Page MenuHomePhabricator

Describe vector layout in LangRef
Needs ReviewPublic

Authored by markus on Jan 19 2021, 5:07 AM.



As far as I can tell layout of IR vectors (especially those with sub-byte sized elements) have not been described in the documentation. This patch tries to address that using material from the comments in where the decision appears to have been taken.

Diff Detail

Event Timeline

markus created this revision.Jan 19 2021, 5:07 AM
markus requested review of this revision.Jan 19 2021, 5:07 AM
Herald added a project: Restricted Project. · View Herald TranscriptJan 19 2021, 5:07 AM
bjope added inline comments.Jan 20 2021, 2:54 AM

Maybe it is just confusing to talk about sub-byte sized elements and C language here? I mean we need to define how it works for sizes larger than a byte as well. And the IR is source language agnostic (even if the motivation here might origin from C).

We could perhaps just state that the layout is packed.

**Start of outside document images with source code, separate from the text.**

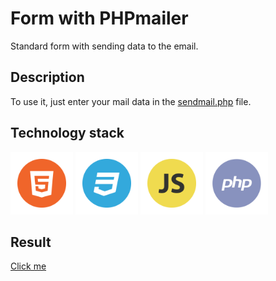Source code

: # Form with PHPmailer

Standard form with sending data to the email.

## Description

To use it, just enter your mail data in the [sendmail.php](sendmail.php) file.

## Technology stack
<p>
<img src="assets/img/HTML.png" alt="HTML" width="100rem"/>
<img src="assets/img/CSS.png" alt="CSS" width="100rem"/>
<img src="assets/img/JS.png" alt="JS" width="100rem"/>
<img src="assets/img/PHP.png" alt="PHP" width="100rem"/>
</p>

## Result

[Click me](https://annapushka.github.io/form_phpmailer/)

And that the vector could be seen as one large iN scalar (N given by the type store size in bits of the vector), with element zero being in the most significant bits for a big-endian target and in the least significant bits for a little-endian target.

I guess it isn't defined where padding goes if the type size is less than the type store size (e.g. <2 x i6> has a type size that is 12 bits, but the type store size is 16 bits).


I think if it might be good to add a caveat here about bitcasts involving vector types. For example that bitcast <2 x i8> to i16 puts element zero of the vector in the least significant bits of the i16 for little-endian while element zero ends up in the most significant bits for big-endian.

That makes sense to me but before acting on it we should probably wait a while to see if the other reviewers have some feedback.

Hello. The general idea of documenting what llvm does sounds like a good idea. Alive agrees with this too, which is a good sign:

Do we know which backends support big endian? Arm and AArch64 do. Sparc, PPC, Mips, Lanai. It seems like quite a few do.

Right, perhaps we should add maintainers of those targets as reviewers since they may be more interested in documenting endianness differences than the little-endian crowd?

Added code owners for big-endian Sparc, PPC and MIPS as reviewers.

I am not sure if it is desired or even acceptable in the language reference, but my experience is that a diagram goes a long way towards explaining this. I've had to teach countless new developers here at IBM about the two vector layouts (since PPC supports both).
Something like this tends to resonate with developers:

Use a <4 x i32> vector as an example:
Memory:             Register(LE):          Register(BE):
 0x0 0x4 0x8 0xC     3  2  1  0             0  1  2  3
[A,  B,  C,  D]     [D, C, B, A]           [A, B, C, D]

As it shows both the relationship of the numbering of bytes in memory and the vector and the layout of the elements in the register.


I like the idea of comparing a vector to a scalar of the same width and stating where the elements are placed in terms of bit significance.